_WORK INSTRUCTION_
Report each line of the entries below that has the word "technology" in it.

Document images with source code
##############################
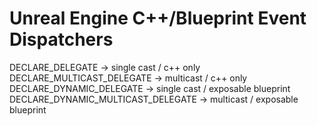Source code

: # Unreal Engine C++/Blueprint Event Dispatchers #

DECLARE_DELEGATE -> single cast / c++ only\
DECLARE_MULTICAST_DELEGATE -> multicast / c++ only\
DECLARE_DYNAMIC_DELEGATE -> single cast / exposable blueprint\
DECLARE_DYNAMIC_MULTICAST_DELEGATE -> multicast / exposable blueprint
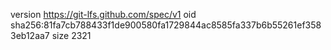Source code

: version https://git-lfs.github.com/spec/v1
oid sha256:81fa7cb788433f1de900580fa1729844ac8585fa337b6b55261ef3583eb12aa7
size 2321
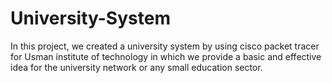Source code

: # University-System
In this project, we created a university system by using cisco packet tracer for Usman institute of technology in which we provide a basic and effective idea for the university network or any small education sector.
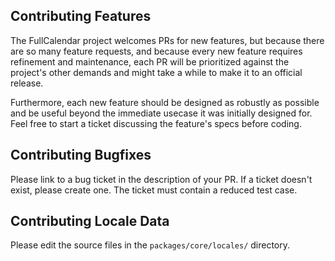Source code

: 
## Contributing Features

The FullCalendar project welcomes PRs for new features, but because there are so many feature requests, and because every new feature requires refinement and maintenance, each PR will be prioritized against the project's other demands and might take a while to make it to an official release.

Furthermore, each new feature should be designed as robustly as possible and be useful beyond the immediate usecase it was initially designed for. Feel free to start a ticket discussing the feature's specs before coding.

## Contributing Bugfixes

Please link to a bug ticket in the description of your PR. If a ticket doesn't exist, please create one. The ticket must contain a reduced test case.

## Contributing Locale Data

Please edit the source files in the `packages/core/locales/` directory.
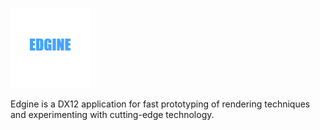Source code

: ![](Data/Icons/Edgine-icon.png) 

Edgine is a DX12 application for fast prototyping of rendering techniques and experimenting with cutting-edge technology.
##############################
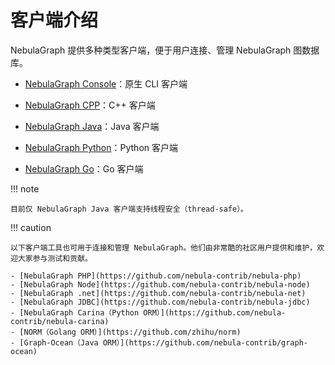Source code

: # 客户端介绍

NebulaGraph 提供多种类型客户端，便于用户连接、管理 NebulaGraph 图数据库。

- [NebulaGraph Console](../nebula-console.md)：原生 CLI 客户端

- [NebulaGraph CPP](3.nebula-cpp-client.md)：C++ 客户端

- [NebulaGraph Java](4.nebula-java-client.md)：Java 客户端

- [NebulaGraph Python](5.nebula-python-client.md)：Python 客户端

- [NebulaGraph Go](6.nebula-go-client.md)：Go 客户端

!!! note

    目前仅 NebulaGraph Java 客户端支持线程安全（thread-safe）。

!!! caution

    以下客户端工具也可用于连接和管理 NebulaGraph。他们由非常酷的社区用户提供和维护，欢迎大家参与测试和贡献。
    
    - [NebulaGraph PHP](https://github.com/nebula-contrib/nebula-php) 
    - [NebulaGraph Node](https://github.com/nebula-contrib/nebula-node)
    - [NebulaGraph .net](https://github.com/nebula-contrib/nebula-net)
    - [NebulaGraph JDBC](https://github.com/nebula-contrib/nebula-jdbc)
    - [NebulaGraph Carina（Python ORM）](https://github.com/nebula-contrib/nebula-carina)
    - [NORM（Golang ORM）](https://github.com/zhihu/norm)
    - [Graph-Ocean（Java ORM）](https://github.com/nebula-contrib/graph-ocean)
##############################
_SOLUTION FOR THIS PROBLEM_
In this project, we created a university system by using cisco packet tracer for Usman institute of technology in which we provide a basic and effective idea for the university network or any small education sector.
Edgine is a DX12 application for fast prototyping of rendering techniques and experimenting with cutting-edge technology.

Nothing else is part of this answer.